Widespread tree and powerline damage is likely and large scale power outages possible, especially from the Adirondacks eastward. The Adirondack Park and Catskill Preserve Campgrounds will be closed and evacuated by noon on Saturday. DEC has also issued a warning urging the public to not attempt to use hiking trails or backcountry camping areas throughout the Adirondacks from Sunday 8/28 through Monday 8/29.
Widespread heavy flooding rainfall and possibly damaging winds are expected, particularly on the eastern slopes of the Adirondacks, the Hudson River and Lake Champlain valleys and into Vermont.
The National Weather Service is forecasting widespread heavy rainfall Sunday into Sunday night ending by Monday morning. Amounts will likely range from less than an inch in the St. Lawrence Valley, 1-3 inches in the Adirondacks, and 2-5 inches in the Champlain Valley. Significantly more rain is expected to fall from the Green Mountains into eastern Vermont.
The biggest areas of flooding concern will be in the eastern Adirondacks and Vermont, especially Sunday night into Monday.
Sustained wind speeds of 30 to 45 miles per hour are expected, with gusts 35 to 50 MPH in the Adirondacks and 45 to 65 MPH across Vermont. The most dangerous winds are expected to occur in the Champlain Valley on Sunday evening and night, and in Vermont later Sunday night and early Monday morning.
Throughout the Adirondack region Hurricane Irene is expected to generate extremely high winds and heavy rainfalls which could result in local flooding, heavy erosion of trails, falling trees and limbs and, possibly, landslides on steep slopes. Already saturated soils could also increase the potential for blow-downs.

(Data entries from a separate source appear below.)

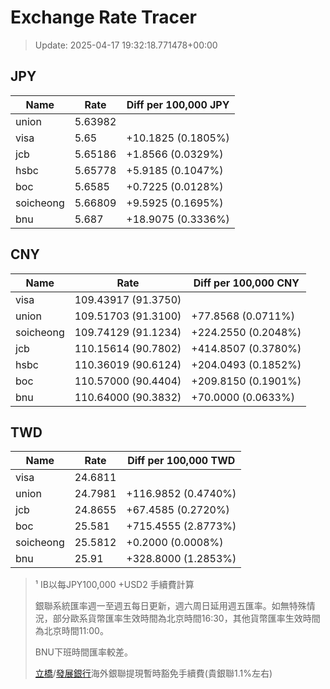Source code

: # Exchange Rate Tracer

> Update: 2025-04-17 19:32:18.771478+00:00

## JPY

| Name      |    Rate | Diff per 100,000 JPY   |
|-----------|---------|------------------------|
| union     | 5.63982 |                        |
| visa      | 5.65    | +10.1825 (0.1805%)     |
| jcb       | 5.65186 | +1.8566 (0.0329%)      |
| hsbc      | 5.65778 | +5.9185 (0.1047%)      |
| boc       | 5.6585  | +0.7225 (0.0128%)      |
| soicheong | 5.66809 | +9.5925 (0.1695%)      |
| bnu       | 5.687   | +18.9075 (0.3336%)     |

## CNY

| Name      | Rate                | Diff per 100,000 CNY   |
|-----------|---------------------|------------------------|
| visa      | 109.43917	(91.3750) |                        |
| union     | 109.51703	(91.3100) | +77.8568 (0.0711%)     |
| soicheong | 109.74129	(91.1234) | +224.2550 (0.2048%)    |
| jcb       | 110.15614	(90.7802) | +414.8507 (0.3780%)    |
| hsbc      | 110.36019	(90.6124) | +204.0493 (0.1852%)    |
| boc       | 110.57000	(90.4404) | +209.8150 (0.1901%)    |
| bnu       | 110.64000	(90.3832) | +70.0000 (0.0633%)     |

## TWD

| Name      |    Rate | Diff per 100,000 TWD   |
|-----------|---------|------------------------|
| visa      | 24.6811 |                        |
| union     | 24.7981 | +116.9852 (0.4740%)    |
| jcb       | 24.8655 | +67.4585 (0.2720%)     |
| boc       | 25.581  | +715.4555 (2.8773%)    |
| soicheong | 25.5812 | +0.2000 (0.0008%)      |
| bnu       | 25.91   | +328.8000 (1.2853%)    |


> ¹ IB以每JPY100,000 +USD2 手續費計算
>
> 銀聯系統匯率週一至週五每日更新，週六周日延用週五匯率。如無特殊情況，部分歐系貨幣匯率生效時間為北京時間16:30，其他貨幣匯率生效時間為北京時間11:00。
>
> BNU下班時間匯率較差。
>
> [立橋](https://www.wlbank.com.mo/uploads/ueditor/file/20181211/1544536513900230.pdf)/[發展銀行](https://www.mdb.com.mo/Service_Charges_20230728.pdf)海外銀聯提現暫時豁免手續費(貴銀聯1.1%左右)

Waterfront property owners and contractors should cover and stabilize any exposed soils to keep them from washing into lakes. Sediment and stormwater runoff is harmful to lake water quality. Spread mulch or straw over bare soils. Install silt fences on the down slope of any project area where soils might be loose.
Button down your waterfront. High winds and waves might wash equipment and furniture into the lake creating navigation hazards. Secure rafts and float toys, and be sure they are labeled in case they break loose.
Be extra cautious on lakes after the storm passes. Watch out for floating debris.